## Assignment:
Restate word for word the lines of the entries below, starting with the line that holds "Han Sen stopped" and ending with the line that holds "It wore a transparent", and no others.

## Records from a collection:
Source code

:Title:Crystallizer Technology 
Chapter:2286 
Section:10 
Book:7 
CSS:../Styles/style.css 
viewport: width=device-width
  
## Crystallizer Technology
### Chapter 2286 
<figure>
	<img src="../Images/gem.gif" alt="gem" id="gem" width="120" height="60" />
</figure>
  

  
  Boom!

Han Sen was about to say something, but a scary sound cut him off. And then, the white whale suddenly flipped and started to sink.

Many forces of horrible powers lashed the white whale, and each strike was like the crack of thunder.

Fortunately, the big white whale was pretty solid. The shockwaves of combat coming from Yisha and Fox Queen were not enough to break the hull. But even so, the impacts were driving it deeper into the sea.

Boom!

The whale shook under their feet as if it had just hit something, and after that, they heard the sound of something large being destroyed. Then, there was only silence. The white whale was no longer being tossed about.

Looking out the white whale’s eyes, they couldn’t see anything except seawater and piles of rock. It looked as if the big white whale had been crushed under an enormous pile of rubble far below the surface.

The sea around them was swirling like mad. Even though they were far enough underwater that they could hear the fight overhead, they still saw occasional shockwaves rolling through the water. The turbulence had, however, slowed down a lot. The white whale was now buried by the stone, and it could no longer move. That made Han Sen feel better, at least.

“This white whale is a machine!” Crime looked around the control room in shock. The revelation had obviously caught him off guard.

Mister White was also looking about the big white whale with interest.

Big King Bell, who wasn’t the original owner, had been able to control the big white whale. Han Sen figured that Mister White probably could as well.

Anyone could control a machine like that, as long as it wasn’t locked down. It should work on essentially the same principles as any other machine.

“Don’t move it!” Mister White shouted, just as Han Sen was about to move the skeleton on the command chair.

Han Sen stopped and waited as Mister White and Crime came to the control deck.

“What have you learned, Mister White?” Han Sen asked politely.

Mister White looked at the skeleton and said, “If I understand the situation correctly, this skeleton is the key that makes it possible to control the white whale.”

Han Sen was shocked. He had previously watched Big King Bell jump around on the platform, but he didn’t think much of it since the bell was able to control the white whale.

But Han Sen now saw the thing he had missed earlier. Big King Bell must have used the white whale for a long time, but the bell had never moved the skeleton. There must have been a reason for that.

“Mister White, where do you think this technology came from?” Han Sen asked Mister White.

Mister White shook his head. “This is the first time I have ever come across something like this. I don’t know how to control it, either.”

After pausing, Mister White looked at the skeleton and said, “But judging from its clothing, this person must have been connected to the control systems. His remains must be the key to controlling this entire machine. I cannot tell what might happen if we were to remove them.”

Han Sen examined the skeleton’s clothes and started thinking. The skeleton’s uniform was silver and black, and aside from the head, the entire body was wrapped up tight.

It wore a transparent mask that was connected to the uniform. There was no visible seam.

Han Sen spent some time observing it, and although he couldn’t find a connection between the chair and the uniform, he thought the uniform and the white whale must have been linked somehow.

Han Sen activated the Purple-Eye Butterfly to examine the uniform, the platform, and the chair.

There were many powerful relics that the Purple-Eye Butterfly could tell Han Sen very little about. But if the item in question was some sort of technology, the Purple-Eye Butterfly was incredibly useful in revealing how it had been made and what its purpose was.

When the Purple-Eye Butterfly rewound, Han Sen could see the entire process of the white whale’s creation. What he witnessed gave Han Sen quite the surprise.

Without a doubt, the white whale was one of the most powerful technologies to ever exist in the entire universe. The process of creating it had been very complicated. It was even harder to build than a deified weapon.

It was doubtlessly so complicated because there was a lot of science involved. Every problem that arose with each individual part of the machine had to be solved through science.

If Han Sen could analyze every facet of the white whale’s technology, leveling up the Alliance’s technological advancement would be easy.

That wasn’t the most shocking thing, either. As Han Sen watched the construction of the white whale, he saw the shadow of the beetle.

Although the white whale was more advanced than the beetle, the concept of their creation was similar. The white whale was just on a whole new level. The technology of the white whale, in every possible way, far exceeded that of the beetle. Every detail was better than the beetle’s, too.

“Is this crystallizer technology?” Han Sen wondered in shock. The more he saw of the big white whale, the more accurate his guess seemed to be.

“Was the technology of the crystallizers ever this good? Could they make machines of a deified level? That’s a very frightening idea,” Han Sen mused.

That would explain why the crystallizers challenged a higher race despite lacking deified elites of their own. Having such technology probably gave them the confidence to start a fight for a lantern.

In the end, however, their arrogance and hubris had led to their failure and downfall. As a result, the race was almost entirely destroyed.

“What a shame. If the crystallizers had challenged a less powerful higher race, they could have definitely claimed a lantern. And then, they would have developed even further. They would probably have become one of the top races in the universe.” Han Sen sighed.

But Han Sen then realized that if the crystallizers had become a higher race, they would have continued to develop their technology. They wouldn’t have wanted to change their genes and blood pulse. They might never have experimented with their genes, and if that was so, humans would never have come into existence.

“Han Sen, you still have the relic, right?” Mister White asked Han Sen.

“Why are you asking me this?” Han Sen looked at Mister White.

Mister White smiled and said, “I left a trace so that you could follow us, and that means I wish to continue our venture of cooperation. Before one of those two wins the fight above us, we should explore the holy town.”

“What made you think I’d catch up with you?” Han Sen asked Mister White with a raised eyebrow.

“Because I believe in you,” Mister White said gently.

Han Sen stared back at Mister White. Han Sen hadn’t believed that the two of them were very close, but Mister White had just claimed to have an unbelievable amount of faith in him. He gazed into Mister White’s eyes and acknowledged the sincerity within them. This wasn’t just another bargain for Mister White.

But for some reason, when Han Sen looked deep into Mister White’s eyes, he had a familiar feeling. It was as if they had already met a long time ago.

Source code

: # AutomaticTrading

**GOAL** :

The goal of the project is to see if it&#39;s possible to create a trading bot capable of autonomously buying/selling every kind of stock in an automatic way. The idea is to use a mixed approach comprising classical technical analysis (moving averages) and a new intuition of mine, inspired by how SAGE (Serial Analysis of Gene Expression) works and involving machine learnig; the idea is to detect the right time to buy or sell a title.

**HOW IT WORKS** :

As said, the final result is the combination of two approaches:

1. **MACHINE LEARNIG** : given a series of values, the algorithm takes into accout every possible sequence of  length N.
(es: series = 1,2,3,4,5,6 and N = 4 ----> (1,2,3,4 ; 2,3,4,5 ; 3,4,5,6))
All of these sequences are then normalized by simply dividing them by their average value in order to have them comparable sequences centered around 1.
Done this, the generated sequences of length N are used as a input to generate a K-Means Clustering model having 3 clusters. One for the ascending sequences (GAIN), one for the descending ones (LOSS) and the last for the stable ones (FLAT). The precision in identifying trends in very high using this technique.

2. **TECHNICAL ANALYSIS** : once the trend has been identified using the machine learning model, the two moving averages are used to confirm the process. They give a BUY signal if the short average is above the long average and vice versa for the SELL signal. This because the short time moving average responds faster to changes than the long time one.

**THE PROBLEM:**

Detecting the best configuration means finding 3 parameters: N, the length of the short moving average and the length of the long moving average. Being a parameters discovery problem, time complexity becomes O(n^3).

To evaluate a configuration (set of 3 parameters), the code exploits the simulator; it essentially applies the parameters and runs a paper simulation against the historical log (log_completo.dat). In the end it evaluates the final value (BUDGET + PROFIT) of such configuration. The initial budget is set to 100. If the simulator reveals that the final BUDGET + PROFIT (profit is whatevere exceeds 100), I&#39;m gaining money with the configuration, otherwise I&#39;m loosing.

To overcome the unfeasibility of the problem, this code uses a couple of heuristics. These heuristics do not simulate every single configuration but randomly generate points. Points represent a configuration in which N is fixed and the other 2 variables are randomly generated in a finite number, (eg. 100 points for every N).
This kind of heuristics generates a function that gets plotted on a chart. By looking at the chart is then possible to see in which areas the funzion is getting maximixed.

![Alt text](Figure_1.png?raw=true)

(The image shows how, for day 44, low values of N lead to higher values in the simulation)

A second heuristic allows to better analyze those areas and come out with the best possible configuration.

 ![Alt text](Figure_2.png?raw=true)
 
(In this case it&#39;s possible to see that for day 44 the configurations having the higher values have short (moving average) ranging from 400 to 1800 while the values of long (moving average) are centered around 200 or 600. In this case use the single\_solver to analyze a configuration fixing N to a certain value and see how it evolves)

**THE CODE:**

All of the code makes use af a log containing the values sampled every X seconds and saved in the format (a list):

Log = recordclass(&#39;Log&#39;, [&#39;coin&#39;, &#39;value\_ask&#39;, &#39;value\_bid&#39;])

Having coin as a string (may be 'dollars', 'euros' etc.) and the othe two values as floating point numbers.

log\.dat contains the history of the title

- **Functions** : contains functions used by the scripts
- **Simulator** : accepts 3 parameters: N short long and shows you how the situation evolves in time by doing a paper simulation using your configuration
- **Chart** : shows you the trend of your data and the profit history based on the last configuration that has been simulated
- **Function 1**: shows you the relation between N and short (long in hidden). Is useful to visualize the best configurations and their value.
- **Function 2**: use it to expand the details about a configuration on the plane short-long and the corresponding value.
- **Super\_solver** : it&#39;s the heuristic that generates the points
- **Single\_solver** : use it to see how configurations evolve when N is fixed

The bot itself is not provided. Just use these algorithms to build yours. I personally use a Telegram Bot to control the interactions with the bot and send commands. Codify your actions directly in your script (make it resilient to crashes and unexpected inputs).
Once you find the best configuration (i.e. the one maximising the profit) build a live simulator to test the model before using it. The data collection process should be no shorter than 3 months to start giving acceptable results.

## Task result:
Han Sen stopped and waited as Mister White and Crime came to the control deck.

“What have you learned, Mister White?” Han Sen asked politely.

Mister White looked at the skeleton and said, “If I understand the situation correctly, this skeleton is the key that makes it possible to control the white whale.”

Han Sen was shocked. He had previously watched Big King Bell jump around on the platform, but he didn’t think much of it since the bell was able to control the white whale.

But Han Sen now saw the thing he had missed earlier. Big King Bell must have used the white whale for a long time, but the bell had never moved the skeleton. There must have been a reason for that.

“Mister White, where do you think this technology came from?” Han Sen asked Mister White.

Mister White shook his head. “This is the first time I have ever come across something like this. I don’t know how to control it, either.”

After pausing, Mister White looked at the skeleton and said, “But judging from its clothing, this person must have been connected to the control systems. His remains must be the key to controlling this entire machine. I cannot tell what might happen if we were to remove them.”

Han Sen examined the skeleton’s clothes and started thinking. The skeleton’s uniform was silver and black, and aside from the head, the entire body was wrapped up tight.

It wore a transparent mask that was connected to the uniform. There was no visible seam.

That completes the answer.